Document images with source code:
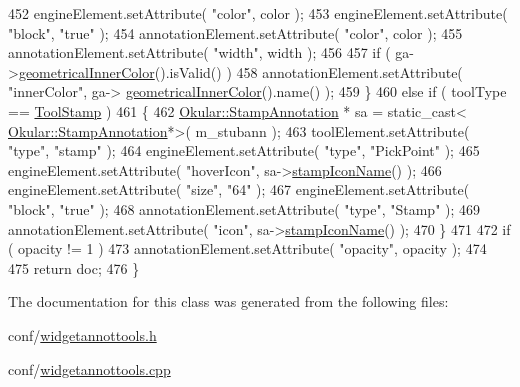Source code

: \begin{DoxyCode}
452         engineElement.setAttribute( \textcolor{stringliteral}{"color"}, color );
453         engineElement.setAttribute( \textcolor{stringliteral}{"block"}, \textcolor{stringliteral}{"true"} );
454         annotationElement.setAttribute( \textcolor{stringliteral}{"color"}, color );
455         annotationElement.setAttribute( \textcolor{stringliteral}{"width"}, width );
456 
457         \textcolor{keywordflow}{if} ( ga->\hyperlink{classOkular_1_1GeomAnnotation_a5c84e1cbdf0d2bb6b75b6d6b049af63b}{geometricalInnerColor}().isValid() )
458             annotationElement.setAttribute( \textcolor{stringliteral}{"innerColor"}, ga->
      \hyperlink{classOkular_1_1GeomAnnotation_a5c84e1cbdf0d2bb6b75b6d6b049af63b}{geometricalInnerColor}().name() );
459     \}
460     \textcolor{keywordflow}{else} \textcolor{keywordflow}{if} ( toolType == \hyperlink{classEditAnnotToolDialog_ae4572c0cf4fc351cf03e4d86ef595a9ca7cc3433c386c961f1ba62c445958da3d}{ToolStamp} )
461     \{
462         \hyperlink{classOkular_1_1StampAnnotation}{Okular::StampAnnotation} * sa = \textcolor{keyword}{static\_cast<}
      \hyperlink{classOkular_1_1StampAnnotation}{Okular::StampAnnotation}*\textcolor{keyword}{>}( m\_stubann );
463         toolElement.setAttribute( \textcolor{stringliteral}{"type"}, \textcolor{stringliteral}{"stamp"} );
464         engineElement.setAttribute( \textcolor{stringliteral}{"type"}, \textcolor{stringliteral}{"PickPoint"} );
465         engineElement.setAttribute( \textcolor{stringliteral}{"hoverIcon"}, sa->\hyperlink{classOkular_1_1StampAnnotation_a444978f06c11e4f74fbf1653555b4170}{stampIconName}() );
466         engineElement.setAttribute( \textcolor{stringliteral}{"size"}, \textcolor{stringliteral}{"64"} );
467         engineElement.setAttribute( \textcolor{stringliteral}{"block"}, \textcolor{stringliteral}{"true"} );
468         annotationElement.setAttribute( \textcolor{stringliteral}{"type"}, \textcolor{stringliteral}{"Stamp"} );
469         annotationElement.setAttribute( \textcolor{stringliteral}{"icon"}, sa->\hyperlink{classOkular_1_1StampAnnotation_a444978f06c11e4f74fbf1653555b4170}{stampIconName}() );
470     \}
471 
472     \textcolor{keywordflow}{if} ( opacity != 1 )
473         annotationElement.setAttribute( \textcolor{stringliteral}{"opacity"}, opacity );
474 
475     \textcolor{keywordflow}{return} doc;
476 \}
\end{DoxyCode}


The documentation for this class was generated from the following files\+:\begin{DoxyCompactItemize}
\item 
conf/\hyperlink{widgetannottools_8h}{widgetannottools.\+h}\item 
conf/\hyperlink{widgetannottools_8cpp}{widgetannottools.\+cpp}\end{DoxyCompactItemize}
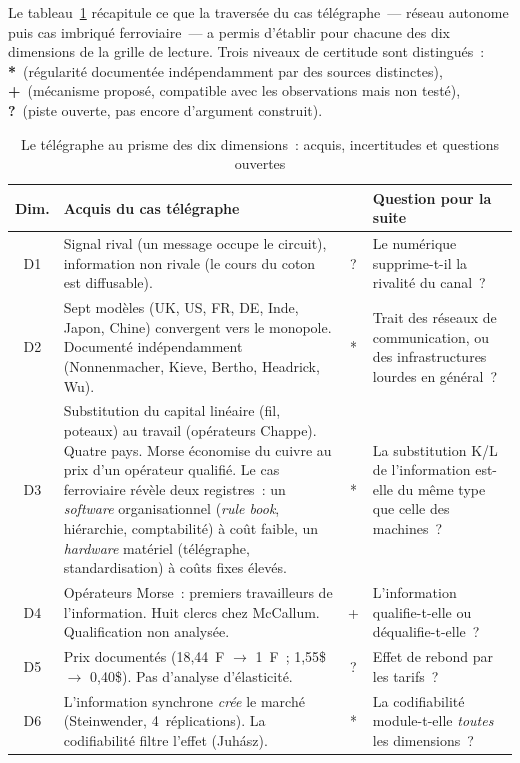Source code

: Le tableau~\ref{tab:telegraphe-dimensions} récapitule ce que la traversée du cas télégraphe~--- réseau autonome puis cas imbriqué ferroviaire~--- a permis d'établir pour chacune des dix dimensions de la grille de lecture. Trois niveaux de certitude sont distingués~: \textbf{*}~(régularité documentée indépendamment par des sources distinctes), \textbf{+}~(mécanisme proposé, compatible avec les observations mais non testé), \textbf{?}~(piste ouverte, pas encore d'argument construit).

\begin{table}[p]
\caption{Le télégraphe au prisme des dix dimensions~: acquis, incertitudes et questions ouvertes}\label{tab:telegraphe-dimensions}
\centering\footnotesize
\renewcommand{\arraystretch}{1.15}
\begin{tabularx}{\textwidth}{@{}cXcp{4.8cm}@{}}
\toprule
\textbf{Dim.} & \textbf{Acquis du cas télégraphe} & & \textbf{Question pour la suite} \\
\midrule
D1 & Signal rival (un message occupe le circuit), information non rivale (le cours du coton est diffusable). & ? & Le numérique supprime-t-il la rivalité du canal~? \\[3pt]
D2 & Sept modèles (UK, US, FR, DE, Inde, Japon, Chine) convergent vers le monopole. Documenté indépendamment (Nonnenmacher, Kieve, Bertho, Headrick, Wu). & * & Trait des réseaux de communication, ou des infrastructures lourdes en général~? \\[3pt]
D3 & Substitution du capital linéaire (fil, poteaux) au travail (opérateurs Chappe). Quatre pays. Morse économise du cuivre au prix d'un opérateur qualifié. Le cas ferroviaire révèle deux registres~: un \emph{software} organisationnel (\emph{rule book}, hiérarchie, comptabilité) à coût faible, un \emph{hardware} matériel (télégraphe, standardisation) à coûts fixes élevés. & * & La substitution K/L de l'information est-elle du même type que celle des machines~? \\[3pt]
D4 & Opérateurs Morse~: premiers travailleurs de l'information. Huit clercs chez McCallum. Qualification non analysée. & + & L'information qualifie-t-elle ou déqualifie-t-elle~? \\[3pt]
D5 & Prix documentés (18,44~F $\rightarrow$ 1~F~; 1,55\$ $\rightarrow$ 0,40\$). Pas d'analyse d'élasticité. & ? & Effet de rebond par les tarifs~? \\[3pt]
D6 & L'information synchrone \emph{crée} le marché (Steinwender, 4~réplications). La codifiabilité filtre l'effet (Juhász). & * & La codifiabilité module-t-elle \emph{toutes} les dimensions~? \\[3pt]

\end{tabularx}
\end{table}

§ Work required
Leave the pictures out and output the rest of the data word for word.

§ Reply to the exercise
Source code

: \begin{DoxyCode}
452         engineElement.setAttribute( \textcolor{stringliteral}{"color"}, color );
453         engineElement.setAttribute( \textcolor{stringliteral}{"block"}, \textcolor{stringliteral}{"true"} );
454         annotationElement.setAttribute( \textcolor{stringliteral}{"color"}, color );
455         annotationElement.setAttribute( \textcolor{stringliteral}{"width"}, width );
456 
457         \textcolor{keywordflow}{if} ( ga->\hyperlink{classOkular_1_1GeomAnnotation_a5c84e1cbdf0d2bb6b75b6d6b049af63b}{geometricalInnerColor}().isValid() )
458             annotationElement.setAttribute( \textcolor{stringliteral}{"innerColor"}, ga->
      \hyperlink{classOkular_1_1GeomAnnotation_a5c84e1cbdf0d2bb6b75b6d6b049af63b}{geometricalInnerColor}().name() );
459     \}
460     \textcolor{keywordflow}{else} \textcolor{keywordflow}{if} ( toolType == \hyperlink{classEditAnnotToolDialog_ae4572c0cf4fc351cf03e4d86ef595a9ca7cc3433c386c961f1ba62c445958da3d}{ToolStamp} )
461     \{
462         \hyperlink{classOkular_1_1StampAnnotation}{Okular::StampAnnotation} * sa = \textcolor{keyword}{static\_cast<}
      \hyperlink{classOkular_1_1StampAnnotation}{Okular::StampAnnotation}*\textcolor{keyword}{>}( m\_stubann );
463         toolElement.setAttribute( \textcolor{stringliteral}{"type"}, \textcolor{stringliteral}{"stamp"} );
464         engineElement.setAttribute( \textcolor{stringliteral}{"type"}, \textcolor{stringliteral}{"PickPoint"} );
465         engineElement.setAttribute( \textcolor{stringliteral}{"hoverIcon"}, sa->\hyperlink{classOkular_1_1StampAnnotation_a444978f06c11e4f74fbf1653555b4170}{stampIconName}() );
466         engineElement.setAttribute( \textcolor{stringliteral}{"size"}, \textcolor{stringliteral}{"64"} );
467         engineElement.setAttribute( \textcolor{stringliteral}{"block"}, \textcolor{stringliteral}{"true"} );
468         annotationElement.setAttribute( \textcolor{stringliteral}{"type"}, \textcolor{stringliteral}{"Stamp"} );
469         annotationElement.setAttribute( \textcolor{stringliteral}{"icon"}, sa->\hyperlink{classOkular_1_1StampAnnotation_a444978f06c11e4f74fbf1653555b4170}{stampIconName}() );
470     \}
471 
472     \textcolor{keywordflow}{if} ( opacity != 1 )
473         annotationElement.setAttribute( \textcolor{stringliteral}{"opacity"}, opacity );
474 
475     \textcolor{keywordflow}{return} doc;
476 \}
\end{DoxyCode}


The documentation for this class was generated from the following files\+:\begin{DoxyCompactItemize}
\item 
conf/\hyperlink{widgetannottools_8h}{widgetannottools.\+h}\item 
conf/\hyperlink{widgetannottools_8cpp}{widgetannottools.\+cpp}\end{DoxyCompactItemize}
Source code

: Le tableau~\ref{tab:telegraphe-dimensions} récapitule ce que la traversée du cas télégraphe~--- réseau autonome puis cas imbriqué ferroviaire~--- a permis d'établir pour chacune des dix dimensions de la grille de lecture. Trois niveaux de certitude sont distingués~: \textbf{*}~(régularité documentée indépendamment par des sources distinctes), \textbf{+}~(mécanisme proposé, compatible avec les observations mais non testé), \textbf{?}~(piste ouverte, pas encore d'argument construit).

\begin{table}[p]
\caption{Le télégraphe au prisme des dix dimensions~: acquis, incertitudes et questions ouvertes}\label{tab:telegraphe-dimensions}
\centering\footnotesize
\renewcommand{\arraystretch}{1.15}
\begin{tabularx}{\textwidth}{@{}cXcp{4.8cm}@{}}
\toprule
\textbf{Dim.} & \textbf{Acquis du cas télégraphe} & & \textbf{Question pour la suite} \\
\midrule
D1 & Signal rival (un message occupe le circuit), information non rivale (le cours du coton est diffusable). & ? & Le numérique supprime-t-il la rivalité du canal~? \\[3pt]
D2 & Sept modèles (UK, US, FR, DE, Inde, Japon, Chine) convergent vers le monopole. Documenté indépendamment (Nonnenmacher, Kieve, Bertho, Headrick, Wu). & * & Trait des réseaux de communication, ou des infrastructures lourdes en général~? \\[3pt]
D3 & Substitution du capital linéaire (fil, poteaux) au travail (opérateurs Chappe). Quatre pays. Morse économise du cuivre au prix d'un opérateur qualifié. Le cas ferroviaire révèle deux registres~: un \emph{software} organisationnel (\emph{rule book}, hiérarchie, comptabilité) à coût faible, un \emph{hardware} matériel (télégraphe, standardisation) à coûts fixes élevés. & * & La substitution K/L de l'information est-elle du même type que celle des machines~? \\[3pt]
D4 & Opérateurs Morse~: premiers travailleurs de l'information. Huit clercs chez McCallum. Qualification non analysée. & + & L'information qualifie-t-elle ou déqualifie-t-elle~? \\[3pt]
D5 & Prix documentés (18,44~F $\rightarrow$ 1~F~; 1,55\$ $\rightarrow$ 0,40\$). Pas d'analyse d'élasticité. & ? & Effet de rebond par les tarifs~? \\[3pt]
D6 & L'information synchrone \emph{crée} le marché (Steinwender, 4~réplications). La codifiabilité filtre l'effet (Juhász). & * & La codifiabilité module-t-elle \emph{toutes} les dimensions~? \\[3pt]

\end{tabularx}
\end{table}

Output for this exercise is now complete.